Covent Garden is bounded by High Holborn to the north, Kingsway to the east, the Strand to the south and Charing Cross Road to the west.

Covent Garden Piazza is located in the geographical centre of the area and was the site of a flower, fruit and vegetable market from the 1500s until 1974, when the wholesale market relocated to New Covent Garden Market in Nine Elms.


Charing Cross

Charing Cross was the name given to Charing Cross Railway Station and surrounding district. The Eleanor Cross at Charing Cross is recognised as the centre of London.

Charing Cross is typically used to refer to the area of Trafalgar Square to the west, Northumberland Avenue and Embankment to the south, the Strand to the north and Waterloo Bridge and Lancaster Place to the east.

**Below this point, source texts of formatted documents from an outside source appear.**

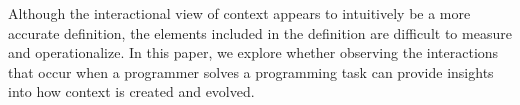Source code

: Although the interactional view of context appears to intuitively be a more accurate definition, the elements included in the definition are difficult to measure and operationalize. In this paper, we explore whether observing the interactions that occur when a programmer solves a programming task can provide insights into how context is created and evolved. 
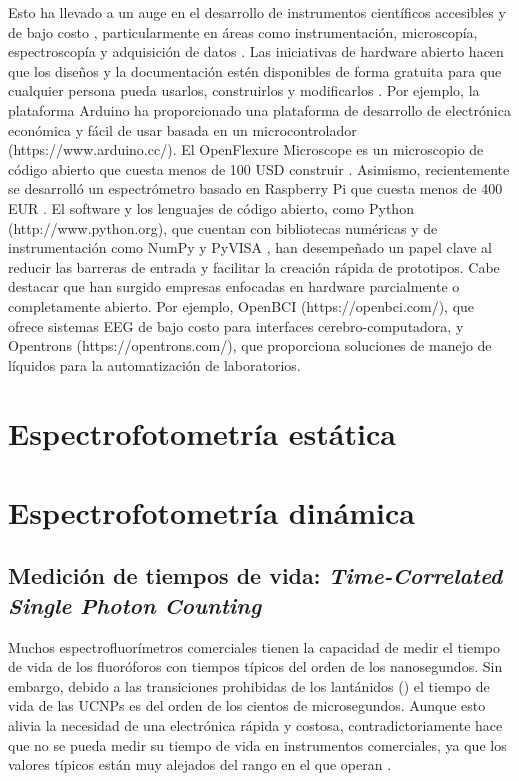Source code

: Esto ha llevado a un auge en el desarrollo de instrumentos científicos accesibles y de bajo costo \cite{wenzel_open_2023, arancio_inequalities_2023}, particularmente en áreas como instrumentación, microscopía, espectroscopía y adquisición de datos \cite{jameson_fluorescent_1989, li_optical_2022, hu_fluorescent_2022}.
Las iniciativas de hardware abierto hacen que los diseños y la documentación estén disponibles de forma gratuita para que cualquier persona pueda usarlos, construirlos y modificarlos \cite{powell_democratizing_2012, oellermann_open_2022}.
Por ejemplo, la plataforma Arduino ha proporcionado una plataforma de desarrollo de electrónica económica y fácil de usar basada en un microcontrolador (https://www.arduino.cc/).
El OpenFlexure Microscope es un microscopio de código abierto que cuesta menos de 100 USD construir \cite{collins_robotic_2020}.
Asimismo, recientemente se desarrolló un espectrómetro basado en Raspberry Pi que cuesta menos de 400 EUR \cite{tunens_optical_2024}.
El software y los lenguajes de código abierto, como Python (http://www.python.org), que cuentan con bibliotecas numéricas y de instrumentación como NumPy \cite{harris_array_2020} y PyVISA \cite{grecco_pyvisa_2023}, han desempeñado un papel clave al reducir las barreras de entrada y facilitar la creación rápida de prototipos.
Cabe destacar que han surgido empresas enfocadas en hardware parcialmente o completamente abierto. Por ejemplo, OpenBCI (https://openbci.com/), que ofrece sistemas EEG de bajo costo para interfaces cerebro-computadora, y Opentrons (https://opentrons.com/), que proporciona soluciones de manejo de líquidos para la automatización de laboratorios.


\section{Espectrofotometría estática}
\section{Espectrofotometría dinámica} 

\subsection{Medición de tiempos de vida: \textit{Time-Correlated Single Photon Counting}} \label{sec:intro_tcspc}

Muchos espectrofluorímetros comerciales tienen la capacidad de medir el tiempo de vida de los fluoróforos con tiempos típicos del orden de los nanosegundos. 
Sin embargo, debido a las transiciones prohibidas de los lantánidos () el tiempo de vida de las UCNPs es del orden de los cientos de microsegundos.
Aunque esto alivia la necesidad de una electrónica rápida y costosa, contradictoriamente hace que no se pueda medir su tiempo de vida en instrumentos comerciales, ya que los valores típicos están muy alejados del rango en el que operan \cite{bujjamer2020}.

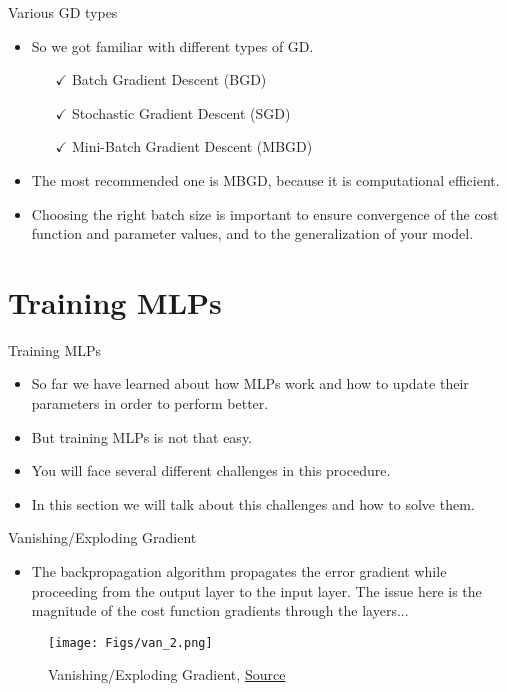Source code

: \documentclass[compress,oilve,t]{beamer}
\begin{document}
\begin{frame}{Various GD types}
	\begin{itemize}
		\item So we got familiar with different types of GD.
		\begin{itemize}
			\item[\color{darkgreen}$\checkmark$] Batch Gradient Descent (BGD)
			\item[\color{darkgreen}$\checkmark$] Stochastic Gradient Descent (SGD)
			\item[\color{darkgreen}$\checkmark$] Mini-Batch Gradient Descent (MBGD)
		\end{itemize}
		\item[]
		\item[]
		\item The most recommended one is MBGD, because it is computational efficient.
		\item Choosing the right batch size is important to ensure convergence of the cost function and parameter values, and to the generalization of your model.
	\end{itemize}
\end{frame}

\section{Training MLPs}
\begin{frame}{Training MLPs}
	\begin{itemize}
		\item So far we have learned about how MLPs work and how to update their parameters in order to perform better.
		\item But training MLPs is not that easy.
		\item You will face several different challenges in this procedure.
		\item In this section we will talk about this challenges and how to solve them.
	\end{itemize}
\end{frame}


\begin{frame}{Vanishing/Exploding Gradient}
	\begin{itemize}
		\item The backpropagation algorithm propagates the error gradient while proceeding from the output layer to the input layer. The issue here is the magnitude of the cost function gradients through the layers... 
	\end{itemize}
	\begin{figure}
		\centering
		\texttt{[image: Figs/van\_2.png]}
		\caption{Vanishing/Exploding Gradient, \href{https://medium.com/@ayushch612/vanishing-gradient-and-exploding-gradient-problems-7737c0aa535f}{Source}}
	\end{figure}
\end{frame}
\end{document}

An area broadly defined by Holborn to the north, Farringdon Road to the east, the Strand and Fleet Street to the south and Kingsway to the west, including Chancery Lane running north-south and Lincoln’s Inn Fields and Royal Courts of Justice.

The name Holborn is derived from a hamlet called Hole Bourne to the east which is a river (now subterranean) running south to the River Thames.

Holborn is the centre for legal and financial professions including lawyers in the Inner Temple and Middle Temple. The most northerly of the Inns of Court, Grays Inn, is in Holborn as is Lincoln’s Inn.